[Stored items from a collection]
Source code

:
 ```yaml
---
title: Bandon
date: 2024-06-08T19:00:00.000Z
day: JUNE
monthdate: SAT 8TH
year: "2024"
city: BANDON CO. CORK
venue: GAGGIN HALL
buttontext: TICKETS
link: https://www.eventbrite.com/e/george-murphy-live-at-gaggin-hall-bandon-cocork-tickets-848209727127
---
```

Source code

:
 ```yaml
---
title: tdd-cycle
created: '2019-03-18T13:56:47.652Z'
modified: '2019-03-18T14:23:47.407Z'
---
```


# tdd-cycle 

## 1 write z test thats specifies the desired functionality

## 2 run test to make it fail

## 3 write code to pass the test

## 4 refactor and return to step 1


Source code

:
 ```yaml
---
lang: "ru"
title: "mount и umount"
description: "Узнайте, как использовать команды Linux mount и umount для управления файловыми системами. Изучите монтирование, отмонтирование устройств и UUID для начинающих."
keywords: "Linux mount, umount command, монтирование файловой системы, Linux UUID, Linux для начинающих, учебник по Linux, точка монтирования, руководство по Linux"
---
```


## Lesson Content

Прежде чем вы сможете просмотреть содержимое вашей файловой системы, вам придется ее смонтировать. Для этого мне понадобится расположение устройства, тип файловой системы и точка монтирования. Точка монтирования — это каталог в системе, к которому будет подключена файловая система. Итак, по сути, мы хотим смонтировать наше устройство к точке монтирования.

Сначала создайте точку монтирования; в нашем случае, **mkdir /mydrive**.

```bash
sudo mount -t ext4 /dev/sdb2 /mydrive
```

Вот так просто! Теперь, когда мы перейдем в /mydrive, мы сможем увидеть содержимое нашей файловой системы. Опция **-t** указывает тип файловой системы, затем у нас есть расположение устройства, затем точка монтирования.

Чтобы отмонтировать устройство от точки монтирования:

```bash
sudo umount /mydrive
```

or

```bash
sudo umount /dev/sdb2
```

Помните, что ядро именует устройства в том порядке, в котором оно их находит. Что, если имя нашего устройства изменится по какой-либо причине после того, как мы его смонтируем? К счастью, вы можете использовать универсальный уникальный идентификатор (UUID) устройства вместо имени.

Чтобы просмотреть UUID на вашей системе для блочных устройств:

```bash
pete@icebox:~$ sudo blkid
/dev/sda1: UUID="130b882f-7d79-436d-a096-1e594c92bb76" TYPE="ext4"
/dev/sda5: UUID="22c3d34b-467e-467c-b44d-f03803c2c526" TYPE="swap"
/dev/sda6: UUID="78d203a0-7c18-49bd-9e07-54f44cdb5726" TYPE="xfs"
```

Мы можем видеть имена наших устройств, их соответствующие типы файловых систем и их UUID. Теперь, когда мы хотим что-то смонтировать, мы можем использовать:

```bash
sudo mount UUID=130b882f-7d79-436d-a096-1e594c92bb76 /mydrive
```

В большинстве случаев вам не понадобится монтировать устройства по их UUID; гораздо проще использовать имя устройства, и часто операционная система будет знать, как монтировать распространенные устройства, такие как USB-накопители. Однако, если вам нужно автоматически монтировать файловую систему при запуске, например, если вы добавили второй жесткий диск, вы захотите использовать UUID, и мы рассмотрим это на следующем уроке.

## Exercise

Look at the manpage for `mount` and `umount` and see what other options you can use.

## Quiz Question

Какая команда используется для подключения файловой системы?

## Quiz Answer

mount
---
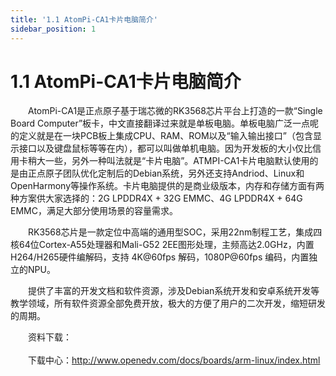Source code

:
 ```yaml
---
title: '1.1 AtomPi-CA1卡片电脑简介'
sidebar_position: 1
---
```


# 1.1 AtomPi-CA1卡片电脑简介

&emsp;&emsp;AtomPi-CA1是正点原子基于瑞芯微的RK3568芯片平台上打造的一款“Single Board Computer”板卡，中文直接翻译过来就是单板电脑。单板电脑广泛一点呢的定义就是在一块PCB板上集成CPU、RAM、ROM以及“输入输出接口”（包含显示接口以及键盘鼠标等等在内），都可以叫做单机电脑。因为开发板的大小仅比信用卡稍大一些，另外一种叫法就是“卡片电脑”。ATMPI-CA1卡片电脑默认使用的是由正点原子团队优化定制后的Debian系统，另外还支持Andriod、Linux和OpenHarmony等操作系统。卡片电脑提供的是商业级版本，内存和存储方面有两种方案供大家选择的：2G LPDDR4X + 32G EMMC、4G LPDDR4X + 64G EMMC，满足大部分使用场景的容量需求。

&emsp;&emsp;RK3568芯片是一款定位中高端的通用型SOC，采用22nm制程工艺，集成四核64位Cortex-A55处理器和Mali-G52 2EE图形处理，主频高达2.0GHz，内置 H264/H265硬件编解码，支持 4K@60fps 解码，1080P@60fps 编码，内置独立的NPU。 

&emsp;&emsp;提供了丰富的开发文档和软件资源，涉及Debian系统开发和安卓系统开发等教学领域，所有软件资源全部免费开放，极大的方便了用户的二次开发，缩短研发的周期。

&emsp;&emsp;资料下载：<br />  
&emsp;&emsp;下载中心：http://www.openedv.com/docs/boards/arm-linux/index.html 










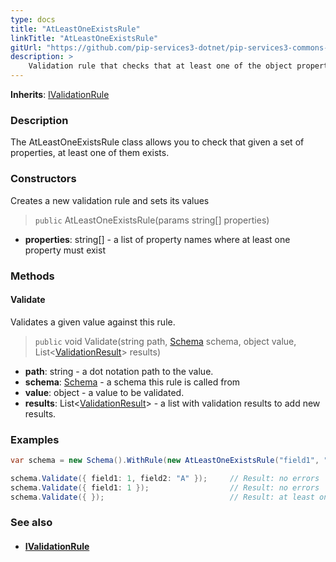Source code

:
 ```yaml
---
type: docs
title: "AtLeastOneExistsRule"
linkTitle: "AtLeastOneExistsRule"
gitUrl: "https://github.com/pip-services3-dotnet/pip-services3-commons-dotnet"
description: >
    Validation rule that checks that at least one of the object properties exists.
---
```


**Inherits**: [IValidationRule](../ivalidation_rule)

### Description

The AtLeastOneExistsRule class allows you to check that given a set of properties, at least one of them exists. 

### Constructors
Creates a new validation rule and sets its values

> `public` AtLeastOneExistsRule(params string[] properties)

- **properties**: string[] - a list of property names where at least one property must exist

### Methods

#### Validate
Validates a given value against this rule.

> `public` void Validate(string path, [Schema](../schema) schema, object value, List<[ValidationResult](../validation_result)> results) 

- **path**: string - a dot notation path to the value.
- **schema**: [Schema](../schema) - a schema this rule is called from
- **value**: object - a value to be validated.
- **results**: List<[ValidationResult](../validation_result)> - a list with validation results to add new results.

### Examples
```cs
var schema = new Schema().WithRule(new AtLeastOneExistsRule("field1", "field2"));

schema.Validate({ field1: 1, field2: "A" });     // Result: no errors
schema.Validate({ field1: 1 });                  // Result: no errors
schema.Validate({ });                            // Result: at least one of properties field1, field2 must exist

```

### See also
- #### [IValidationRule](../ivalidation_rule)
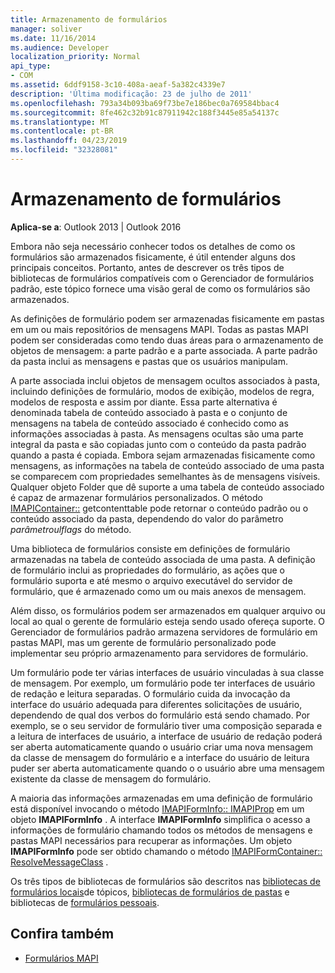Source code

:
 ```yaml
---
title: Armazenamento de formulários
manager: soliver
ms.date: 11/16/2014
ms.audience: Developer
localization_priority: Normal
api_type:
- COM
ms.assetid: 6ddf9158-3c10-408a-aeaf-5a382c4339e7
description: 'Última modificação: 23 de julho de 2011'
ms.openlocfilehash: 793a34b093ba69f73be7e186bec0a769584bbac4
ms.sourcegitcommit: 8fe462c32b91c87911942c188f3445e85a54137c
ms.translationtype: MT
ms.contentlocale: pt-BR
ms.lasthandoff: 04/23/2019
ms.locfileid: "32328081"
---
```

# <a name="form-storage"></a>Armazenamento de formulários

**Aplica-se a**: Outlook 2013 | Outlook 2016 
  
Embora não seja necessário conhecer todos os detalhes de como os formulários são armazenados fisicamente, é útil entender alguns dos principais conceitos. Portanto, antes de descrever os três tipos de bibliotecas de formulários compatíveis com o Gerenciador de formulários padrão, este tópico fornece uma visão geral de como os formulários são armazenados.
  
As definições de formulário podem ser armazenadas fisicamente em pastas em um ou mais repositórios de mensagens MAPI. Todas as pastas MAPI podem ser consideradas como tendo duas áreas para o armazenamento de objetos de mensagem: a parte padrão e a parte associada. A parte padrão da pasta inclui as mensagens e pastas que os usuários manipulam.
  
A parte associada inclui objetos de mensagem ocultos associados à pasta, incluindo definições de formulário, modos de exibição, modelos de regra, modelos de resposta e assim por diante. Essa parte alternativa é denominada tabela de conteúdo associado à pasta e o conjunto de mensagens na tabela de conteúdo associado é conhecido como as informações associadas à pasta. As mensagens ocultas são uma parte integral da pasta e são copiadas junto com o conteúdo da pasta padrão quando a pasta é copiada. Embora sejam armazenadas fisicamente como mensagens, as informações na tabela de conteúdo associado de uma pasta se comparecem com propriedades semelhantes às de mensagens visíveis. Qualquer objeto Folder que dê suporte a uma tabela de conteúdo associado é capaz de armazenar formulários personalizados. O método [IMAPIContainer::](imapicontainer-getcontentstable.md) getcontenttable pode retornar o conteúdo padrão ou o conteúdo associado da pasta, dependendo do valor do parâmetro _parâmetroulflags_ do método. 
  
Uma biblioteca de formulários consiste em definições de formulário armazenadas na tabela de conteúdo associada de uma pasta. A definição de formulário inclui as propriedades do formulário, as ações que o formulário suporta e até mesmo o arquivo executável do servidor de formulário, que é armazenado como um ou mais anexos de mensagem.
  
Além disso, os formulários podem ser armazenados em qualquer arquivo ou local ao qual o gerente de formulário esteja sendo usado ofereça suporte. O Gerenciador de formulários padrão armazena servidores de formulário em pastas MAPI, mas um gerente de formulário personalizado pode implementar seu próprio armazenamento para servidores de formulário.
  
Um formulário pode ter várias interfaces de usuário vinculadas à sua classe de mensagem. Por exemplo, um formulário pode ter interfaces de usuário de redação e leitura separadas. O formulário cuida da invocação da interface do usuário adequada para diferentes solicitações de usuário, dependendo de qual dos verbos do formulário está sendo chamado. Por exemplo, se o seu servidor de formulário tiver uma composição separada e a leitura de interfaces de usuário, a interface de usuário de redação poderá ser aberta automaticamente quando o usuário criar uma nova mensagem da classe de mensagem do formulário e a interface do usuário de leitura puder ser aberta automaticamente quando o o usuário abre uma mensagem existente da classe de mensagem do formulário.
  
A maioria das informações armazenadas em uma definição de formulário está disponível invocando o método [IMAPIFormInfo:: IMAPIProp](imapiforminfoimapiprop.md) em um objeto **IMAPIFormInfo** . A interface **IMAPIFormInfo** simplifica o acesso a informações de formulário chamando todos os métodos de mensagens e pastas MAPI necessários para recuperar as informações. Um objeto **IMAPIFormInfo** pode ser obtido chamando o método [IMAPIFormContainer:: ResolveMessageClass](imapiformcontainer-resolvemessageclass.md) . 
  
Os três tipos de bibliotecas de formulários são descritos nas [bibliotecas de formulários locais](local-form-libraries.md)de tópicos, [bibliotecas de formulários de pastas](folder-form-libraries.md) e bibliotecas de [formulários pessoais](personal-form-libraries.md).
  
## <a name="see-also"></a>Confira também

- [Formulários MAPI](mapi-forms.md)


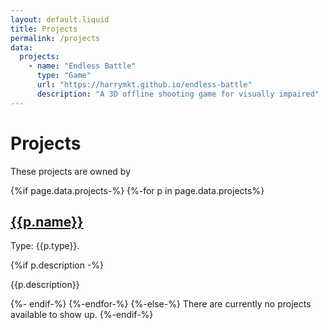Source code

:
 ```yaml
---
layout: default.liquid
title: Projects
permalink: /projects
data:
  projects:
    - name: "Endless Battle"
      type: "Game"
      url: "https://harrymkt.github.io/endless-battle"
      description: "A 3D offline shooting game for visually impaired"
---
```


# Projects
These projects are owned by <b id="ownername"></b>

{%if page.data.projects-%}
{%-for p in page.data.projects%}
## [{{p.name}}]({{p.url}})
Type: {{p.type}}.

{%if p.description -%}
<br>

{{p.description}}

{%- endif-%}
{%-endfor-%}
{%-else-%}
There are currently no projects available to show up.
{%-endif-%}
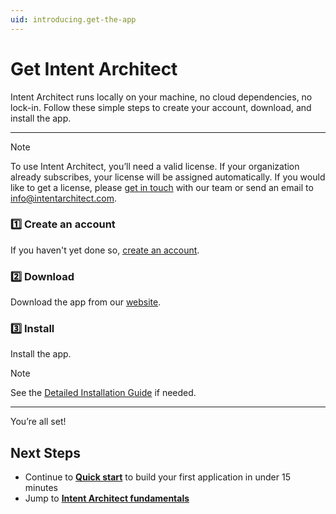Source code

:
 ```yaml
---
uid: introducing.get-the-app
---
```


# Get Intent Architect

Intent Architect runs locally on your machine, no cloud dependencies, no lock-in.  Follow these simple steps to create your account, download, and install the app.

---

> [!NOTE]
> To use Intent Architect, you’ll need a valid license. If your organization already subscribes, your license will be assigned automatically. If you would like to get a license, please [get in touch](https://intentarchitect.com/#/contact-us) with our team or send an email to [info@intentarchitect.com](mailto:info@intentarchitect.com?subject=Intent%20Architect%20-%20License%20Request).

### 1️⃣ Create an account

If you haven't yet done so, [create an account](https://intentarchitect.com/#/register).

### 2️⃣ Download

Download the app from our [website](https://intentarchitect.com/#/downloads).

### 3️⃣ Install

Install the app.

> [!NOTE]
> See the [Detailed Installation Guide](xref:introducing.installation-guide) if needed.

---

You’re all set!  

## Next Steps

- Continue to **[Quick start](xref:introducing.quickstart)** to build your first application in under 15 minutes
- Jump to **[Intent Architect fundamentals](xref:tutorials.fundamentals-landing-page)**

▶ **EXERCISE DIRECTIONS**:
Copy, from the lines above, each one that holds "вашей".

▶ **WRITTEN SOLUTION**:
Прежде чем вы сможете просмотреть содержимое вашей файловой системы, вам придется ее смонтировать. Для этого мне понадобится расположение устройства, тип файловой системы и точка монтирования. Точка монтирования — это каталог в системе, к которому будет подключена файловая система. Итак, по сути, мы хотим смонтировать наше устройство к точке монтирования.
Чтобы просмотреть UUID на вашей системе для блочных устройств:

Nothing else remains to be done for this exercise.